European GDP downgraded to 1.6% amid global fears

EU-Euro-Europe-Eurozone-700x450.jpgThe European Commission has downgraded European GDP growth for the next three years, amid fears of global volatility.

The economic forecast from the EC puts eurozone GDP at 1.6 per cent this year, down from the previous forecast of 1.7 per cent. It predicts a rise to 1.8 per cent next year, down on the 1.9 per cent predicted previously. GDP was 1.7 per cent last year.

Growth across the European Union, including non-euro countries, has also been downgraded, to 1.8 per cent this year and 1.9 per cent next year, down from 2 per cent last year.

The commission said that while fiscal policy is likely to support an increase in investment in the area, GDP will be hit by a rebounding oil price and a more uncertain global outlook.

Among the global risks identified by the Commission are slower emerging market growth sparking a spillover into developed markets, geopolitical tension, sudden moves in the oil price, and the potential for the UK to leave the EU.

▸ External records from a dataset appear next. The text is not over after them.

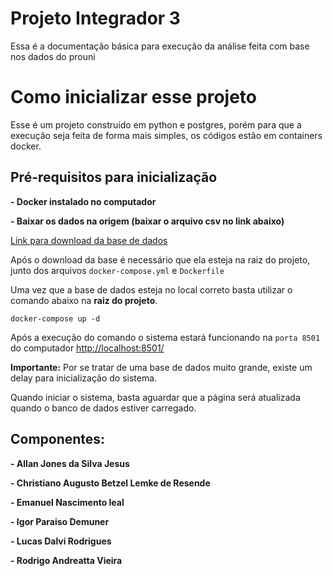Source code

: # Projeto Integrador 3

Essa é a documentação básica para execução da análise feita com base nos dados do prouni

# Como inicializar esse projeto

Esse é um projeto construido em python e postgres, porém para que a execução seja feita de forma mais simples, os códigos estão em containers docker.

## Pré-requisitos para inicialização

**- Docker instalado no computador**

**- Baixar os dados na origem (baixar o arquivo csv no link abaixo)**

[Link para download da base de dados](https://www.kaggle.com/datasets/lfarhat/brasil-students-scholarship-prouni-20052019)

Após o download da base é necessário que ela esteja na raiz do projeto, junto dos arquivos `docker-compose.yml` e `Dockerfile`

Uma vez que a base de dados esteja no local correto basta utilizar o comando abaixo na **raiz do projeto**.

```
docker-compose up -d
```

Após a execução do comando o sistema estará funcionando na `porta 8501` do computador
[http://localhost:8501/](http://localhost:8501/)

**Importante:** Por se tratar de uma base de dados muito grande, existe um delay para inicialização do sistema.

Quando iniciar o sistema, basta aguardar que a página será atualizada quando o banco de dados estiver carregado.

## Componentes:

**- Allan Jones da Silva Jesus**

**- Christiano Augusto Betzel Lemke de Resende**

**- Emanuel Nascimento leal**

**- Igor Paraiso Demuner**

**- Lucas Dalvi Rodrigues**

**- Rodrigo Andreatta Vieira**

Valdis Dombrovskis, vice president for the commission, says: “The economic recovery in Europe continues but the global context is less conducive than it was.

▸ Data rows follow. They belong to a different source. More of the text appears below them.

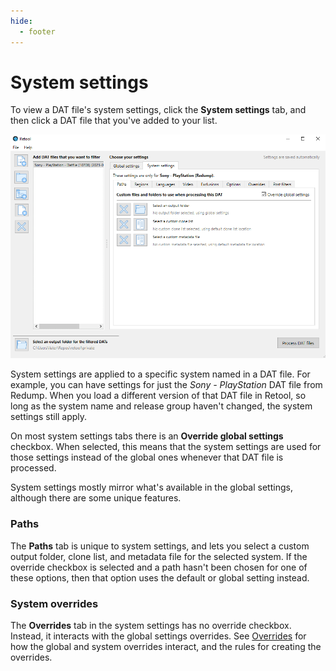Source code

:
 ```yaml
---
hide:
  - footer
---
```


# System settings

To view a DAT file's system settings, click the **System settings** tab, and then click a
DAT file that you've added to your list.

![A screenshot of Retool's system settings](images/system-settings.png)

System settings are applied to a specific system named in a DAT file. For example, you can
have settings for just the _Sony - PlayStation_ DAT file from Redump. When you load a
different version of that DAT file in Retool, so long as the system name and release group
haven't changed, the system settings still apply.

On most system settings tabs there is an **Override global settings** checkbox. When
selected, this means that the system settings are used for those settings instead of the
global ones whenever that DAT file is processed.

System settings mostly mirror what's available in the global settings, although there are
some unique features.

### Paths

The **Paths** tab is unique to system settings, and lets you select a custom output
folder, clone list, and metadata file for the selected system. If the override checkbox is
selected and a path hasn't been chosen for one of these options, then that option uses the
default or global setting instead.

### System overrides
The **Overrides** tab in the system settings has no override checkbox. Instead, it
interacts with the global settings overrides. See [Overrides](../how-to-use-retool-gui-overrides-post-filters#overrides)
for how the global and system overrides interact, and the rules for creating the
overrides.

“Future growth will increasingly depend on the opportunities we create for ourselves. That means stepping up our structural reform efforts to address long-standing problems in many countries – high levels of public and private debt, vulnerabilities in the financial sector or declining competitiveness.”

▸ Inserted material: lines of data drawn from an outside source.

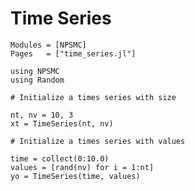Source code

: # Time Series 

```@autodocs
Modules = [NPSMC]
Pages   = ["time_series.jl"]
```

```@example 1
using NPSMC
using Random

# Initialize a times series with size

nt, nv = 10, 3
xt = TimeSeries(nt, nv)

# Initialize a times series with values

time = collect(0:10.0)
values = [rand(nv) for i = 1:nt]
yo = TimeSeries(time, values)

```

Pierre Moscovici, commissioner for economic and financial affairs for taxation and customs, says that Europe needs to address growth inequalities between member states.

“The recovery in the euro area remains uneven, both between member states and between the weakest and the strongest in society. That is unacceptable and requires determined action from governments, both individually and collectively,” he adds.